Aysel knows why she wants to die: being the daughter of a murderer doesn't equal normal, well-adjusted teenager. But she can't figure out why handsome, popular Roman wants to end it all....and why he's even more determined than she is.
With the deadline getting closer, something starts to grow between Aysel and Roman - a feeling she never thought she would experience. It seems there might be something to live for, after all - but is Aysel in so deep she can't turn back?
Nayu's thoughts (which were typed fast and whose length won't correlate with the meaning of a short 'n' sweet review)
By nature of the concept of depressed teens seeking suicide I knew this wasn't a happy go lucky read. But I couldn't not find out what happened in the end, which wasn't disappointing or what I'd expected, yet was wonderful in all that it meant. Both Aysel and Roma have tough lives, and because through no fault of their own they haven't had the exact support which they would need to steer them away from suicide they end up meeting each other, and a lot more. Knowing what they both want to do was always at the front of my thoughts as I witnessed them unwillingly find a bit of joy in life, however they hard they tried to do deny it. Aysel more than Roma feels that she is finally living, which is a bit crazy since she is planning her death.
There are some things they both do which I thought was stupid and not right, regardless of whether they wanted to die or not, but wanting to die removed some sense of self-preservation and restrain against what was considered safe. It was a hard going read which I read in sections to avoid getting too down about where their troubled lives were heading. I wouldn't recommend it as a bedtime read as it is thought provoking and led to prayers of hope and direction for those who feel they are unworthy of living.
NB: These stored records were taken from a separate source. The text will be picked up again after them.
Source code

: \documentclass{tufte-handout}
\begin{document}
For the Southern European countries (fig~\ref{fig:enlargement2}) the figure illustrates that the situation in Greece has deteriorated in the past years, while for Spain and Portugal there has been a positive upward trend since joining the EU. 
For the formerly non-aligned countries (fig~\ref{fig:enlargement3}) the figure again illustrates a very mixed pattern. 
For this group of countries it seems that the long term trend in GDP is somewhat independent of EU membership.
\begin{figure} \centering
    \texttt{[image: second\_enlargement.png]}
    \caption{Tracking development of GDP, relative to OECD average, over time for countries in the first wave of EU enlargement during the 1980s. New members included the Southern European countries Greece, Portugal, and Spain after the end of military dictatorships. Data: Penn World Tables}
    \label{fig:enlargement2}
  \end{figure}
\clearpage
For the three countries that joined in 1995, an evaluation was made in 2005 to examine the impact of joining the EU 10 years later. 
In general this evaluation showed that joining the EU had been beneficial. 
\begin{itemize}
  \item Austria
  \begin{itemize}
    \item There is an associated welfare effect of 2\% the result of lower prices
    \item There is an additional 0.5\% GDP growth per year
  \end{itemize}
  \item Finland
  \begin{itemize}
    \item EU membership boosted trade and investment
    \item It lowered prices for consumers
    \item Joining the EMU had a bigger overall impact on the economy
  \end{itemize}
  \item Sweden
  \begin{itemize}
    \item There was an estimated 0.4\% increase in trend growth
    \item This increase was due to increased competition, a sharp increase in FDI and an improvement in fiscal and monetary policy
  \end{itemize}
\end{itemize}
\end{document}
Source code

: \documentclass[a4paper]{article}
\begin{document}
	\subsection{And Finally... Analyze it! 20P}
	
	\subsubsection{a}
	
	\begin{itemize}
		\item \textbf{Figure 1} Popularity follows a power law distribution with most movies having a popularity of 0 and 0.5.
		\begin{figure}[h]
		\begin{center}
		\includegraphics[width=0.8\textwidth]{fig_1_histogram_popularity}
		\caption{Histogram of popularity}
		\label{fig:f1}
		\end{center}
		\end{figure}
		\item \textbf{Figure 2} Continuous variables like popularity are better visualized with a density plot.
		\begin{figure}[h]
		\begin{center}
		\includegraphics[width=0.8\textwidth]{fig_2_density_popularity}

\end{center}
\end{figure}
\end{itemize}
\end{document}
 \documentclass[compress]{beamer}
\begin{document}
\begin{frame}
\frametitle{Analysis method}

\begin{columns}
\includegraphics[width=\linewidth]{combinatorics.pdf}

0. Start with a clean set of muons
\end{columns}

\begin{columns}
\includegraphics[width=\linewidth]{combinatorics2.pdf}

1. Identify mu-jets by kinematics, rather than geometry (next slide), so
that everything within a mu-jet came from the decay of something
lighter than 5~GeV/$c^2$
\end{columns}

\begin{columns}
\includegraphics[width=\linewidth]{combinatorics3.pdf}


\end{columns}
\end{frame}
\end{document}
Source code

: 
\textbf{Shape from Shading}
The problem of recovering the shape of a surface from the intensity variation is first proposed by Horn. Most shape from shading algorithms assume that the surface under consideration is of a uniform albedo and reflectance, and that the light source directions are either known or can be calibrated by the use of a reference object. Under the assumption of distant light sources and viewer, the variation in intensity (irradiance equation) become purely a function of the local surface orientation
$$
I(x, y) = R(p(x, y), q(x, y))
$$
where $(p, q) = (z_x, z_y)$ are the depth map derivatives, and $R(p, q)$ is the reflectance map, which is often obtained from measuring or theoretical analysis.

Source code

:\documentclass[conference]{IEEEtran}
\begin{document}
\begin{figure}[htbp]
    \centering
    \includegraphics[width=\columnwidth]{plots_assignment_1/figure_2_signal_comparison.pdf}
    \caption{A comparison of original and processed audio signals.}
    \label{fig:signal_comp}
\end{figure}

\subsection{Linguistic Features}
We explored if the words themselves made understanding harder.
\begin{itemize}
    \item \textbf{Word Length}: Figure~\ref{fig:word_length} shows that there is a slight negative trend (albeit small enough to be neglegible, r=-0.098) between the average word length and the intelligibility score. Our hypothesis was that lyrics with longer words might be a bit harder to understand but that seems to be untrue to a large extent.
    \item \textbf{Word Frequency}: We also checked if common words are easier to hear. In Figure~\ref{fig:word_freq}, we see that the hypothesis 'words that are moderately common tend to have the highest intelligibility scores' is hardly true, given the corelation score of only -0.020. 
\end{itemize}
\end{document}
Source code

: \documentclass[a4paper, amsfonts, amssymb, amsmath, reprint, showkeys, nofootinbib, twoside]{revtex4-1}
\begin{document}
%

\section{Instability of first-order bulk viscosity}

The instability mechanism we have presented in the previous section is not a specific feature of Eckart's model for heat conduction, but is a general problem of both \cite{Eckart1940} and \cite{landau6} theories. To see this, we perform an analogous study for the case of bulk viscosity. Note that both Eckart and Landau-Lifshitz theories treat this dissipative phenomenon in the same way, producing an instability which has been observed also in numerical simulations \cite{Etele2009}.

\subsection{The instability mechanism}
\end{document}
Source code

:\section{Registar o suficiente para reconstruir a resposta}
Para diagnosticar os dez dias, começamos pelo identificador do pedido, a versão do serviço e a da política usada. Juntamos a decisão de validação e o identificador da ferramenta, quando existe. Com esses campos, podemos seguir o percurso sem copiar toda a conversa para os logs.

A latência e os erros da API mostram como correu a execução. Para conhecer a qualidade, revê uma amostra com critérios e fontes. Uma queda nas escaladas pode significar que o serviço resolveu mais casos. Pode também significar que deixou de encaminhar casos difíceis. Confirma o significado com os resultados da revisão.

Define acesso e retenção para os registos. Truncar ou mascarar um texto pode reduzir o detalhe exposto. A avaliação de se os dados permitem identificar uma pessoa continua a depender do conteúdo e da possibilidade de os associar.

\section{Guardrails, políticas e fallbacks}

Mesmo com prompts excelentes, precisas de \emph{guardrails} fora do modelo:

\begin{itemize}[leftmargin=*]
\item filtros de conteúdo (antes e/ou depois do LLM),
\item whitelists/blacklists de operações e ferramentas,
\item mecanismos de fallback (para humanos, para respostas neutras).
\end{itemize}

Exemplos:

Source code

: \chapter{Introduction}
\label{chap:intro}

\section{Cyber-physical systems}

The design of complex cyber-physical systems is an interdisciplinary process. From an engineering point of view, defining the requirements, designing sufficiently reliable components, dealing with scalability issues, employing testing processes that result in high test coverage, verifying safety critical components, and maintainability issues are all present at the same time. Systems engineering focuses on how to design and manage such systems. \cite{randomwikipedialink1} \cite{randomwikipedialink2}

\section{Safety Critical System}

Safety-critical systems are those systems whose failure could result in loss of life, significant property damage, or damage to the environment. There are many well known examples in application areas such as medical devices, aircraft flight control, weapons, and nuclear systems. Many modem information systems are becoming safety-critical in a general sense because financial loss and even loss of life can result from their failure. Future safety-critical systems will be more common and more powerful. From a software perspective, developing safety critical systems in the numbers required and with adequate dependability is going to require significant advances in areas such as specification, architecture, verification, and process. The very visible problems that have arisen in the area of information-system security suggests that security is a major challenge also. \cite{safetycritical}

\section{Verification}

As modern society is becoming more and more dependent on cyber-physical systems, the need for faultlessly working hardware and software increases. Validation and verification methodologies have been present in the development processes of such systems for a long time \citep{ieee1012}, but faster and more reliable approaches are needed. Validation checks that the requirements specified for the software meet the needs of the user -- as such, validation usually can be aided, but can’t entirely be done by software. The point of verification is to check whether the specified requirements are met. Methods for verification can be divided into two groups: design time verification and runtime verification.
Support for mental illness can be be sketchy, and I feel is hugely individual because everyone's situation is unique. Aysel needed to be shown how to live, and Roma – well he needed a brain transplant! Aysel hadn't had enough emotional support, and Roma was too locked in a cycle of self-torment and grief to understand that his life was worth living despite the tragedy which had struck his family. Even if adults had initially tried to persuade Aysel & Roma to keep living (not that they knew of their intentions), neither one was in a receptive mood and had to experience certain aspects of life together before their minds could be changed. Hopefully that makes sense. This is certainly a book readers will discuss with others, and open people's eyes to the complexity of the mind regardless of how old the protagonist is.